Coach Steve Hansen has been adamant since early May that the risk in selecting genuine underperformers such as Ali Williams, Keven Mealamu, Piri Weepu and Ma'a Nonu is not as significant as it appears.
Woefully short of form and confidence, there's a good argument to be made they shouldn't have been picked for the national side. It is, after all, not a finishing school.
But the All Blacks have this curious and enviable ability to drive the best out of class players. That happened with Cory Jane last year; it has happened with Ali Williams in the past and may again this year. Richard Kahui went from bumbling shadow with the Chiefs in 2010 to global superstar with the All Blacks.
The transformation in each case is quick, dramatic and effective. Part of it may be emotional: this is a jersey that has deep meaning to many of the occupants. Its lure is almost impossible to exaggerate.
Many of the current team have turned down enormous financial rewards to play elsewhere. They have made a sacrifice to play for their country and that is a powerful motivator.
When Carter and McCaw signed on for four more years last year, then coach Graham Henry said: "These guys want to play outstanding rugby still and the only way they think they can do that is to wear the All Black jersey because that brings the best out of them. You talk to leading sportsmen around the world and they say it is very important who you are playing for. If you want to be inspired and play at the top level, you have got to wear a jersey you have respect for. That's what these guys are doing."

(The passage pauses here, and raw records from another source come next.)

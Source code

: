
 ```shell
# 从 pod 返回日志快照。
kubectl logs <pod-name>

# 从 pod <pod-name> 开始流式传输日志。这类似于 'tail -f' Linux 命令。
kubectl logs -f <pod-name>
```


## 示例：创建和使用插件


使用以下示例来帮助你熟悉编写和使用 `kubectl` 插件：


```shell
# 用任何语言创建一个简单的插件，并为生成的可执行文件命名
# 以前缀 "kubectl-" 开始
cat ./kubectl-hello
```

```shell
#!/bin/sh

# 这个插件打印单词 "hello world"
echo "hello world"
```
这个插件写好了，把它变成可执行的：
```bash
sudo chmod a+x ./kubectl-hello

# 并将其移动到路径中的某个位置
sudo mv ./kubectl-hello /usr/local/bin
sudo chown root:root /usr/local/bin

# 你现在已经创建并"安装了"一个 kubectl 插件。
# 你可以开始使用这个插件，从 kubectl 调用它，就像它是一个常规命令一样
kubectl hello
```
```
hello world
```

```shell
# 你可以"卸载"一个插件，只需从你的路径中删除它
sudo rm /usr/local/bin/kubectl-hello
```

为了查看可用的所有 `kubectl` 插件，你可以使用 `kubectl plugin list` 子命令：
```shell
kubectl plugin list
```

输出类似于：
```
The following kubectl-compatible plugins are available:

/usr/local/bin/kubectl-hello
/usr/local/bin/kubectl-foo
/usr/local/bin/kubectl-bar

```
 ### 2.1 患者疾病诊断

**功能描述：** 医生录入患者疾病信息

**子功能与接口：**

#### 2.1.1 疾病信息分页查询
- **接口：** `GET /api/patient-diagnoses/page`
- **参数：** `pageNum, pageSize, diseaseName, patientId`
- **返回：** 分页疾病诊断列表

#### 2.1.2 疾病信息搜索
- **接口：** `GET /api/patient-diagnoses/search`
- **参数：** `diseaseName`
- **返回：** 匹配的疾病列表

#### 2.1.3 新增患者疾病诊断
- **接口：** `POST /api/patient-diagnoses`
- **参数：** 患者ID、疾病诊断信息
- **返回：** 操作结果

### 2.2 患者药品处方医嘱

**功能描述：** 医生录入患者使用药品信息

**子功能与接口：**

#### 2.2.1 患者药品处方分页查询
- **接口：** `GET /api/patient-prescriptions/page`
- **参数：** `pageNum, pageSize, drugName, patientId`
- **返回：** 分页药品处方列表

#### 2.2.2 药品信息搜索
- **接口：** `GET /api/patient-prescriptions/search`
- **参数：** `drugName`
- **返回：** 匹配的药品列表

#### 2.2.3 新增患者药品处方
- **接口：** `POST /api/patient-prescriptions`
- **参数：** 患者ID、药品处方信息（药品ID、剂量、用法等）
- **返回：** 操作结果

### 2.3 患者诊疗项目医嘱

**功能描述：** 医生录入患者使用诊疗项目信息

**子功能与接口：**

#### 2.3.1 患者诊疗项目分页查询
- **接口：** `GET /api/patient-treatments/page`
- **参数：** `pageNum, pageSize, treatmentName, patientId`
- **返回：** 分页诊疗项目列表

There are tangible aspects that account for this phenomenon as well. Adam Thomson, who came into the starting XV last night for the injured Victor Vito, explained during the week that he felt it would be relatively easy to adapt his game to fit into the team patterns.
When he plays for the Highlanders, he roams free - is seen as much on the wing, maybe even more, than he is round the fringes of the ruck. He plays a ball-in-hand game, looking to use his pace and ball-carrying instincts in the open spaces.
But, as he explained, he does that in Super Rugby because he has to: his brief there is wider. The senior players at that level have to offer a bit of everything - they must complete their core roles and then add a bit more. In the national set-up, there is no such requirement.
"When you come into the All Blacks, the beauty of it is that you have world-class players all around you and you just have to do your job," said Thomson.
"For me, that's defend, lead the defence, be physical at the breakdown, grab turnovers if the opportunity is there and carry hard.
"At the Highlanders, your vision widens a bit more, you try to cover more."
Carter, too, spoke of the need to keep everything simple - the requirement for the plan to be clear and achievable.
It's all about core roles - do them and trust team-mates to do their bit and the whole thing will piece together.
It all sounds so easy but it's not. The All Blacks are the envy of Ireland in the way they can come together effortlessly and meld into such an effective unit.
Ireland, on the other hand, struggle to harness their potential. Leinster and Ulster were in the final of the Heineken Cup and Munster the quarter-final - the Irish are Europe's powerhouse at provincial level.
Yet, for all the class and dominance of Leinster, Ulster and Munster, Ireland are ranked eighth in the world.
Their ability doesn't come through in green jerseys and the lament is that their best players deliver world class performances for their provinces but not always for their country.
"It's not as straightforward as people think," says Irish No 8 Jamie Heaslip. "We have to bring four different teams with different ideas and styles together in a short space of time.
"The onus is on the players to take control of their own game and their own errors and the way they impact upon the game and not to be caught up in what you do with your club."